Image extraction from orthomosaic
We extracted a total of 900 images from the orthomosaic which are centered at the coordinates of our ground truth data (Fig. 4). Each instance of ground truth corresponds to 0.5 × 0.5 m, or 39 × 39 pixels (Fig. 3). In addition to the pixels immediately corresponding to the ground truth, we also serve images with greater context extending beyond ground truth bounds, which are 13 × 13 m, or 1024 × 1024 pixels. For each instance we provide metadata (Table 1, such as filename, instance index, geographic and projected coordinates, elevation, time of observation, and geographic sampling cluster (referred to as cluster). Finally, we provide the original orthomosaic, excluding test regions, in tiles. All files associated with the dataset are of geotiff format and are embedded with relevant coordinate reference information.
Assignment of data splits
We used the geographic separation of our sampling sites as the basis for splitting data for model training and evaluation. We selected eight sites (800 image/label pairs) for the training set and selected the two remaining sites (200 image/label pairs) for test sets. The data from one of these test sites we release with this publication, while we reserve the data from the second site (100 instances) for evaluation of progress at a later date. The intent of establishing test data spatially is to simulate performance on new data gathered from recently invaded areas.
Technical Validation
In the following sections, we compared the classification performance of two contemporary computer vision models. The intent was to demonstrate the tractability of classifying leafy spurge in our drone imagery with state-of-the-art models. Please find information for reproducing our experiments in the Code Availability section at the end of our work.

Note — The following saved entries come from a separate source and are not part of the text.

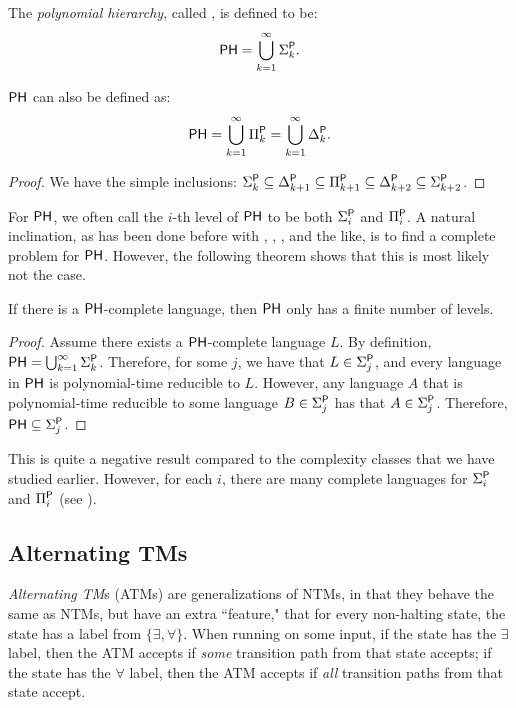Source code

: \begin{definition}
The \emph{polynomial hierarchy}, called \PH, is defined to be:
\[
\PH = \bigcup_{k = 1}^{\infty} \Sigma_k^\P.
\]
\end{definition}

\begin{theorem}
$\PH$ can also be defined as:
\[
\PH = \bigcup_{k = 1}^{\infty} \Pi_k^\P = \bigcup_{k = 1}^{\infty} \Delta_k^\P.
\]
\end{theorem}

\begin{proof}
We have the simple inclusions: $\Sigma_k^\P \subseteq \Delta_{k+1}^\P \subseteq \Pi_{k+1}^\P \subseteq \Delta_{k+2}^\P \subseteq \Sigma_{k+2}^\P$.
\end{proof}

For $\PH$, we often call the $i$-th level of $\PH$ to be both $\Sigma_i^\P$ and $\Pi_i^\P$. A natural inclination, as has been done before with \NP, \PSPACE, \NL, and the like, is to find a complete problem for $\PH$. However, the following theorem shows that this is most likely not the case.

\begin{theorem}
If there is a $\PH$-complete language, then $\PH$ only has a finite number of levels.
\end{theorem}

\begin{proof}
Assume there exists a $\PH$-complete language $L$. By definition, $\PH = \bigcup_{k = 1}^{\infty} \Sigma_k^\P$. Therefore, for some $j$, we have that $L \in \Sigma_j^\P$, and every language in $\PH$ is polynomial-time reducible to $L$. However, any language $A$ that is polynomial-time reducible to some language $B \in \Sigma_j^\P$ has that $A \in \Sigma_j^\P$. Therefore, $\PH \subseteq \Sigma_j^\P$.
\end{proof}

This is quite a negative result compared to the complexity classes that we have studied earlier. However, for each $i$, there are many complete languages for $\Sigma_i^\P$ and $\Pi_i^\P$ (see \cite{Schaefer_completenessin}).

\subsection{Alternating TMs}
\begin{definition}
\emph{Alternating TM}s (ATMs) are generalizations of NTMs, in that they behave the same as NTMs, but have an extra ``feature," that for every non-halting state, the state has a label from $\{\exists, \forall\}$. When running on some input, if the state has the $\exists$ label, then the ATM accepts if \emph{some} transition path from that state accepts; if the state has the $\forall$ label, then the ATM accepts if \emph{all} transition paths from that state accept.
\end{definition}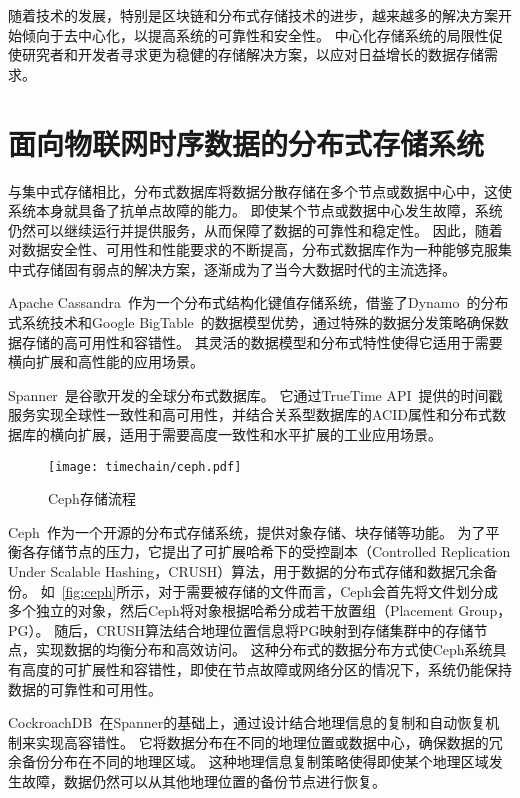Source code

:随着技术的发展，特别是区块链和分布式存储技术的进步，越来越多的解决方案开始倾向于去中心化，以提高系统的可靠性和安全性。
中心化存储系统的局限性促使研究者和开发者寻求更为稳健的存储解决方案，以应对日益增长的数据存储需求。

\section{面向物联网时序数据的分布式存储系统}
与集中式存储相比，分布式数据库将数据分散存储在多个节点或数据中心中，这使系统本身就具备了抗单点故障的能力。
即使某个节点或数据中心发生故障，系统仍然可以继续运行并提供服务，从而保障了数据的可靠性和稳定性。
因此，随着对数据安全性、可用性和性能要求的不断提高，分布式数据库作为一种能够克服集中式存储固有弱点的解决方案，逐渐成为了当今大数据时代的主流选择。

Apache Cassandra~\cite{lakshman2010cassandra}作为一个分布式结构化键值存储系统，借鉴了Dynamo~\cite{decandia2007dynamo}的分布式系统技术和Google BigTable~\cite{chang2008bigtable}的数据模型优势，通过特殊的数据分发策略确保数据存储的高可用性和容错性。
其灵活的数据模型和分布式特性使得它适用于需要横向扩展和高性能的应用场景。

Spanner~\cite{corbett2013spanner}是谷歌开发的全球分布式数据库。
它通过TrueTime API~\cite{cervin2016truetime}提供的时间戳服务实现全球性一致性和高可用性，并结合关系型数据库的ACID属性和分布式数据库的横向扩展，适用于需要高度一致性和水平扩展的工业应用场景。

\begin{figure}[t]
    \centering
    \texttt{[image: timechain/ceph.pdf]}
    \caption{Ceph存储流程}
    \label{fig:ceph}
\end{figure}

Ceph~\cite{weil2006ceph}作为一个开源的分布式存储系统，提供对象存储、块存储等功能。
为了平衡各存储节点的压力，它提出了可扩展哈希下的受控副本（Controlled Replication Under Scalable Hashing，CRUSH）算法，用于数据的分布式存储和数据冗余备份。
如~\autoref{fig:ceph}所示，对于需要被存储的文件而言，Ceph会首先将文件划分成多个独立的对象，然后Ceph将对象根据哈希分成若干放置组（Placement Group，PG）。
随后，CRUSH算法结合地理位置信息将PG映射到存储集群中的存储节点，实现数据的均衡分布和高效访问。
这种分布式的数据分布方式使Ceph系统具有高度的可扩展性和容错性，即使在节点故障或网络分区的情况下，系统仍能保持数据的可靠性和可用性。

CockroachDB~\cite{taft2020cockroachdb}在Spanner的基础上，通过设计结合地理信息的复制和自动恢复机制来实现高容错性。
它将数据分布在不同的地理位置或数据中心，确保数据的冗余备份分布在不同的地理区域。
这种地理信息复制策略使得即使某个地理区域发生故障，数据仍然可以从其他地理位置的备份节点进行恢复。

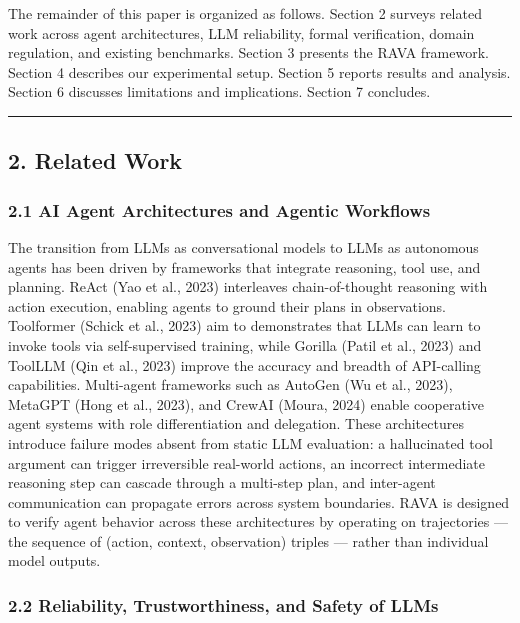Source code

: \documentclass[
]{article}
\begin{document}
The remainder of this paper is organized as follows. Section 2 surveys related work across agent architectures, LLM reliability, formal verification, domain regulation, and existing benchmarks. Section 3 presents the RAVA framework. Section 4 describes our experimental setup. Section 5 reports results and analysis. Section 6 discusses limitations and implications. Section 7 concludes.

\begin{center}\rule{0.5\linewidth}{0.5pt}\end{center}

\hypertarget{2-related-work}{%
\subsection{2. Related Work}\label{2-related-work}}

\hypertarget{21-ai-agent-architectures-and-agentic-workflows}{%
\subsubsection{2.1 AI Agent Architectures and Agentic Workflows}\label{21-ai-agent-architectures-and-agentic-workflows}}

The transition from LLMs as conversational models to LLMs as autonomous agents has been driven by frameworks that integrate reasoning, tool use, and planning. ReAct (Yao et al., 2023) interleaves chain-of-thought reasoning with action execution, enabling agents to ground their plans in observations. Toolformer (Schick et al., 2023) aim to demonstrates that LLMs can learn to invoke tools via self-supervised training, while Gorilla (Patil et al., 2023) and ToolLLM (Qin et al., 2023) improve the accuracy and breadth of API-calling capabilities. Multi-agent frameworks such as AutoGen (Wu et al., 2023), MetaGPT (Hong et al., 2023), and CrewAI (Moura, 2024) enable cooperative agent systems with role differentiation and delegation. These architectures introduce failure modes absent from static LLM evaluation: a hallucinated tool argument can trigger irreversible real-world actions, an incorrect intermediate reasoning step can cascade through a multi-step plan, and inter-agent communication can propagate errors across system boundaries. RAVA is designed to verify agent behavior across these architectures by operating on trajectories --- the sequence of (action, context, observation) triples --- rather than individual model outputs.

\hypertarget{22-reliability-trustworthiness-and-safety-of-llms}{%
\subsubsection{2.2 Reliability, Trustworthiness, and Safety of LLMs}\label{22-reliability-trustworthiness-and-safety-of-llms}}
\end{document}
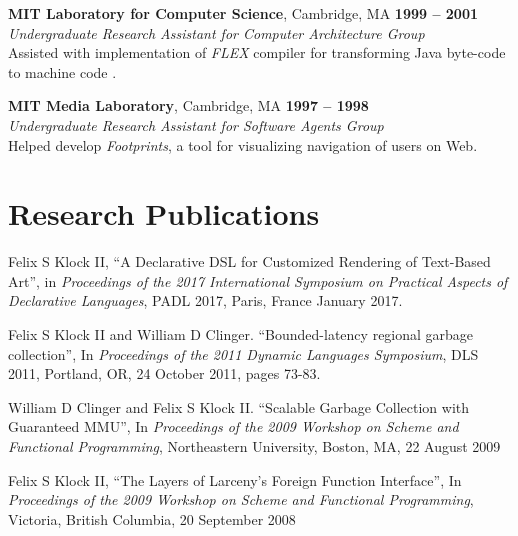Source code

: \documentclass[margin,line,draft]{res}
\def\noneed#1{}
\newcommand{\mysidestyle}{\sc}
\begin{document}
\begin{resume}
    \textbf{MIT Laboratory for Computer Science}, Cambridge, MA  \hfill \textbf{1999 -- 2001}\\\vspace{1mm}%
    \textsl{Undergraduate Research Assistant for Computer Architecture Group}\\
    Assisted with implementation of \emph{FLEX} compiler {for transforming
    Java byte-code to machine code}
    .

    \textbf{MIT Media Laboratory}, Cambridge, MA \hfill \textbf{1997 -- 1998}\\\vspace{1mm}%
    \textsl{Undergraduate Research Assistant for Software Agents Group} \\
    Helped develop \emph{Footprints}, a tool for visualizing navigation of 
    users on Web.


    \section{\mysidestyle Research Publications}

    Felix S Klock II, ``A Declarative DSL for Customized Rendering of Text-Based Art'', in \textsl{Proceedings of the 2017 International Symposium on Practical Aspects of Declarative Languages}, PADL 2017, Paris, France January 2017.

    Felix S Klock II and William D Clinger.  ``Bounded-latency regional garbage collection'', In \textsl{Proceedings of the 2011 Dynamic Languages Symposium}, DLS 2011, Portland, OR, 24 October 2011, pages 73-83.

    William D Clinger and Felix S Klock II. ``Scalable Garbage Collection with Guaranteed MMU'', In \textsl{Proceedings of the 2009 Workshop on Scheme and Functional Programming}, Northeastern University, Boston, MA, 22 August 2009

\vspace{-2mm}

    Felix S Klock II, ``The Layers of Larceny's Foreign Function Interface'', 
    In \textsl{Proceedings of the 2009 Workshop on Scheme and Functional Programming}, Victoria, British Columbia, 20 September 2008


\end{resume}
\end{document}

Experiments with computer vision architectures
We evaluated two computer vision architectures for the task of classifying leafy spurge in images:
ResNet5030 and DINOv231. ResNet50 is a widely adopted convolutional neural network, while
DINOv2 is a more recent vision transformer-based model. We used pre-trained model checkpoints (facebook/DINOv2-base for DINOv2, microsoft/resnet-50 for ResNet-50) for weight initialization. We pre-processed the leafy spurge images by resizing them to 224 × 224 pixels and then z-scoring their color values using the mean and standard deviation from the ImageNet dataset. This normalization step ensures the color distribution of our images aligns with the data used to pre-train the models, facilitating more effective transfer learning. We conducted experiments with two image sizes from the dataset: 39 × 39 pixels (‘crop’ revision) and 1024 × 1024 pixels (‘context’ revision). The intent of training with larger, 1024-pixel images was to explore if broader context around the ground truth could aid classifier performance, as is reported for larger vision transformer models32. To enhance model generalization and mitigate overfitting, we applied the following data augmentation techniques during training with a probability of 0.5: ColorJitter (brightness = 0.8, contrast = 0.7, saturation = 0, hue = 0), RandomHorizontalFlip, RandomVerticalFlip, and RandomRotation (degrees = 90).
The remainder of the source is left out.